◆ **TASK TO CARRY OUT**:
Extract, from the listing that follows, each line containing the word "index".

◆ **INPUT DATA**:
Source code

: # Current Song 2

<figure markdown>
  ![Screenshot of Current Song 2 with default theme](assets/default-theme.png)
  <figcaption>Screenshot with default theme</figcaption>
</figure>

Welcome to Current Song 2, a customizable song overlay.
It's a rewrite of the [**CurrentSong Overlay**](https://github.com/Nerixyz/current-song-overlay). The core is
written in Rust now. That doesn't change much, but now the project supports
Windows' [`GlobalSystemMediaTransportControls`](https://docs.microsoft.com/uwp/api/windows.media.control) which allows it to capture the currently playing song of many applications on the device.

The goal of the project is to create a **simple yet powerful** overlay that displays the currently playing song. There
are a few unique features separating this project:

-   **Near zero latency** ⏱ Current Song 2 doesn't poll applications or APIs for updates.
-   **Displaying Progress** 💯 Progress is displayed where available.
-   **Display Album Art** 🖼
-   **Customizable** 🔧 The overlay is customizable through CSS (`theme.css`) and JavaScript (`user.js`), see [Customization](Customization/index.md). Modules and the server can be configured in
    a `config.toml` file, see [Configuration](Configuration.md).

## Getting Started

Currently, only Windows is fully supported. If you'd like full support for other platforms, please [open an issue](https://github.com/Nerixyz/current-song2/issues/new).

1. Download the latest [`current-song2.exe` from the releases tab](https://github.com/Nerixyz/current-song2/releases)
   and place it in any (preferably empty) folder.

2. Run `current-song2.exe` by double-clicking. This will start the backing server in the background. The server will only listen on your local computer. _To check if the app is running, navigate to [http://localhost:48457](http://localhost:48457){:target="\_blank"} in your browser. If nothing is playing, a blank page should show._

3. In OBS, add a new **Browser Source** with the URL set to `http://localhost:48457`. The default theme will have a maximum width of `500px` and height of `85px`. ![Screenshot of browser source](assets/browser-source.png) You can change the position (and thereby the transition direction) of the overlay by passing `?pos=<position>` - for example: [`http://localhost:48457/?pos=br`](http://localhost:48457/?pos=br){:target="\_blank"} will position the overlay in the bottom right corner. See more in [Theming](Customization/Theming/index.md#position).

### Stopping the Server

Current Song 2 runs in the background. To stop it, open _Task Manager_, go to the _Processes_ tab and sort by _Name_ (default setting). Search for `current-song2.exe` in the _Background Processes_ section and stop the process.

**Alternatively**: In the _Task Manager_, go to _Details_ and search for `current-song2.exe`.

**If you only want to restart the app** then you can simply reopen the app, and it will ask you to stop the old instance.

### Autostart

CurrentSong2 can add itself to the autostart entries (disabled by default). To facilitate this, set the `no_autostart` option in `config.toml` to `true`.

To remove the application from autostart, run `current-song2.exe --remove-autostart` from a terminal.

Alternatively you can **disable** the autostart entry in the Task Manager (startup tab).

◆ **YOUR RESPONSE**:
-   **Customizable** 🔧 The overlay is customizable through CSS (`theme.css`) and JavaScript (`user.js`), see [Customization](Customization/index.md). Modules and the server can be configured in
3. In OBS, add a new **Browser Source** with the URL set to `http://localhost:48457`. The default theme will have a maximum width of `500px` and height of `85px`. ![Screenshot of browser source](assets/browser-source.png) You can change the position (and thereby the transition direction) of the overlay by passing `?pos=<position>` - for example: [`http://localhost:48457/?pos=br`](http://localhost:48457/?pos=br){:target="\_blank"} will position the overlay in the bottom right corner. See more in [Theming](Customization/Theming/index.md#position).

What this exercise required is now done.